LISTCAT ENTRIES('COLIN.ENCR.DSN') ALL                           
NONVSAM ------- COLIN.ENCR.DSN                                  
     IN-CAT --- A4USR1.ICFCAT                                   
     HISTORY                                                    
       ...  
     SMSDATA                                                    
      ... 
     ENCRYPTIONDATA                                             
       DATA SET ENCRYPTION----(YES)
       DATA SET KEY LABEL-----COLINBATCHAES                              

Doing interesting things with encrypted data sets

You can use DFDSS to copy the encrypted dataset, without decrypting it.
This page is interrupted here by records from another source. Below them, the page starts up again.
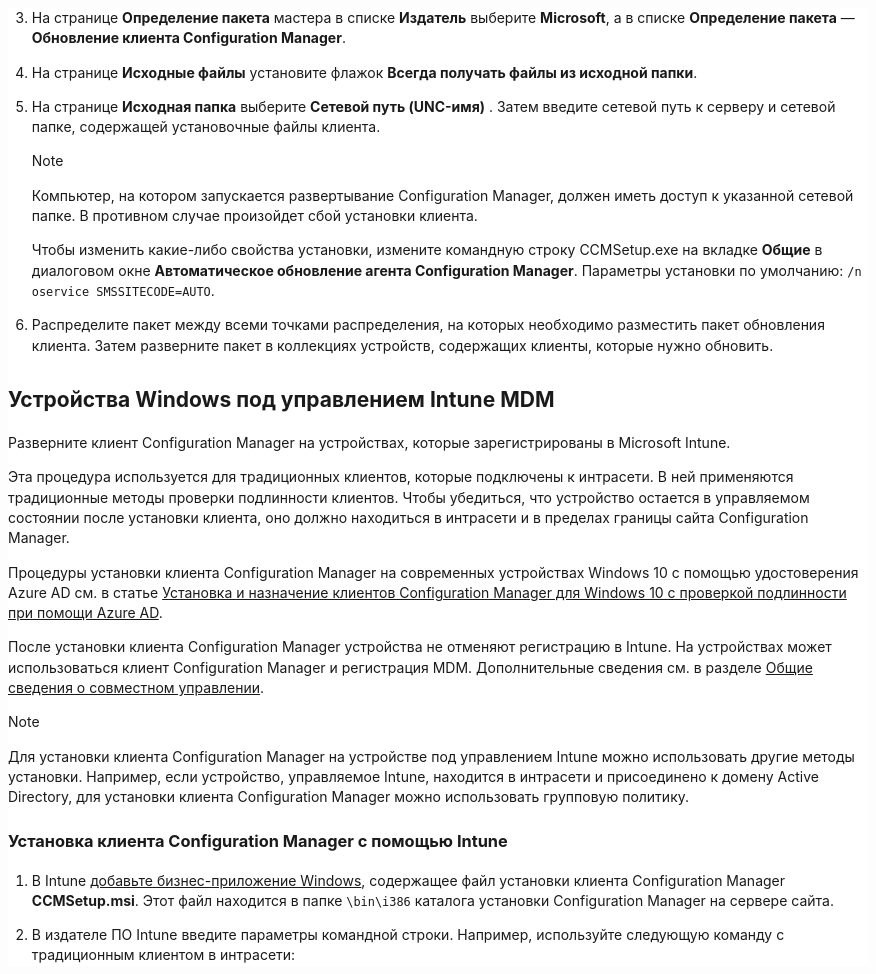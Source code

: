 3. На странице **Определение пакета** мастера в списке **Издатель** выберите **Microsoft**, а в списке **Определение пакета** — **Обновление клиента Configuration Manager**.  

4. На странице **Исходные файлы** установите флажок **Всегда получать файлы из исходной папки**.  

5. На странице **Исходная папка** выберите **Сетевой путь (UNC-имя)** . Затем введите сетевой путь к серверу и сетевой папке, содержащей установочные файлы клиента.  

    > [!NOTE]  
    > Компьютер, на котором запускается развертывание Configuration Manager, должен иметь доступ к указанной сетевой папке. В противном случае произойдет сбой установки клиента.  

    Чтобы изменить какие-либо свойства установки, измените командную строку CCMSetup.exe на вкладке **Общие** в диалоговом окне **Автоматическое обновление агента Configuration Manager**. Параметры установки по умолчанию: `/noservice SMSSITECODE=AUTO`.  

6. Распределите пакет между всеми точками распределения, на которых необходимо разместить пакет обновления клиента. Затем разверните пакет в коллекциях устройств, содержащих клиенты, которые нужно обновить.  

## <a name="intune-mdm-managed-windows-devices"></a><a name="bkmk_mdm"></a> Устройства Windows под управлением Intune MDM

Разверните клиент Configuration Manager на устройствах, которые зарегистрированы в Microsoft Intune.

Эта процедура используется для традиционных клиентов, которые подключены к интрасети. В ней применяются традиционные методы проверки подлинности клиентов. Чтобы убедиться, что устройство остается в управляемом состоянии после установки клиента, оно должно находиться в интрасети и в пределах границы сайта Configuration Manager.  

Процедуры установки клиента Configuration Manager на современных устройствах Windows 10 с помощью удостоверения Azure AD см. в статье [Установка и назначение клиентов Configuration Manager для Windows 10 с проверкой подлинности при помощи Azure AD](deploy-clients-cmg-azure.md).

После установки клиента Configuration Manager устройства не отменяют регистрацию в Intune. На устройствах может использоваться клиент Configuration Manager и регистрация MDM. Дополнительные сведения см. в разделе [Общие сведения о совместном управлении](../../../comanage/overview.md).  

> [!Note]
> Для установки клиента Configuration Manager на устройстве под управлением Intune можно использовать другие методы установки. Например, если устройство, управляемое Intune, находится в интрасети и присоединено к домену Active Directory, для установки клиента Configuration Manager можно использовать групповую политику.

### <a name="install-the-configuration-manager-client-by-using-intune"></a>Установка клиента Configuration Manager с помощью Intune

1. В Intune [добавьте бизнес-приложение Windows](https://docs.microsoft.com/mem/intune/apps/lob-apps-windows), содержащее файл установки клиента Configuration Manager **CCMSetup.msi**. Этот файл находится в папке `\bin\i386` каталога установки Configuration Manager на сервере сайта.  

2. В издателе ПО Intune введите параметры командной строки. Например, используйте следующую команду с традиционным клиентом в интрасети:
Any encryption parameters are copied to the new data set.

You need access to the CSFKEYS profile.

The JCL below

  • Deletes the old data set
  • Copies from COLIN.ENCR.DSN creating the output renaming COLIN to ADCD
  • List the catalog for the output data set
//IBMDFDSS JOB 1,MSGCLASS=H                                       
//S1 EXEC PGM=IEFBR14,REGION=0M                                  
//SYSPRINT DD SYSOUT=*                                            
//DDOLD DD DSN=ADCD.ENCR.DSN,SPACE=(CYL,(1,1)),DISP=(MOD,DELETE) 
//* 
//S1  EXEC PGM=ADRDSSU,REGION=0M PARM='TYPRUN=NORUN'              
//SYSPRINT DD SYSOUT=*                                            
//SYSIN DD *                                                      
 COPY  -                                                          
    DATASET(INCLUDE(COLIN.ENCR.DSN))       -               
    REPLACE  -                                                    
    RENUNC(ADCD )                                                 
/*                                                                
//S1  EXEC PGM=IKJEFT01,REGION=0M                                 
//SYSPRINT DD SYSOUT=*                                            
//SYSTSPRT DD SYSOUT=*                                            
//SYSTSIN DD *                                                    
LISTCAT ENTRIES('ADCD.ENCR.DSN') ALL                              
/*                                                                

The userid(COLIN) that ran this job had permission to read the data set, and has access to the key.

The output data set has

ENCRYPTIONDATA                      
  DATA SET ENCRYPTION----(YES)      
  DATA SET KEY LABEL-----COLINBATCHAES   

The data set has been copied encrypted with the same key as the original data set.

You can print the encrypted data in the file using DFDSS (ADRDSSU) PRINT DATASET(..) command.

Other questions

Does the size of the data set change?

It looks like the encrypted dataset is the same size as the unencrypted data set.

What happens if I delete and recreate the encryption key?

DFDDSS COPY worked (RC 0) – but gave a message IEC143I 213-91 which means the label points to a different key.

If I try to read the copied data set, I get the same message. The data set can be copied, but cannot be decrypted.

The key has been thrown away, and the contents are unreadable unless you have a backup of the key, or have a copy of the key on another system.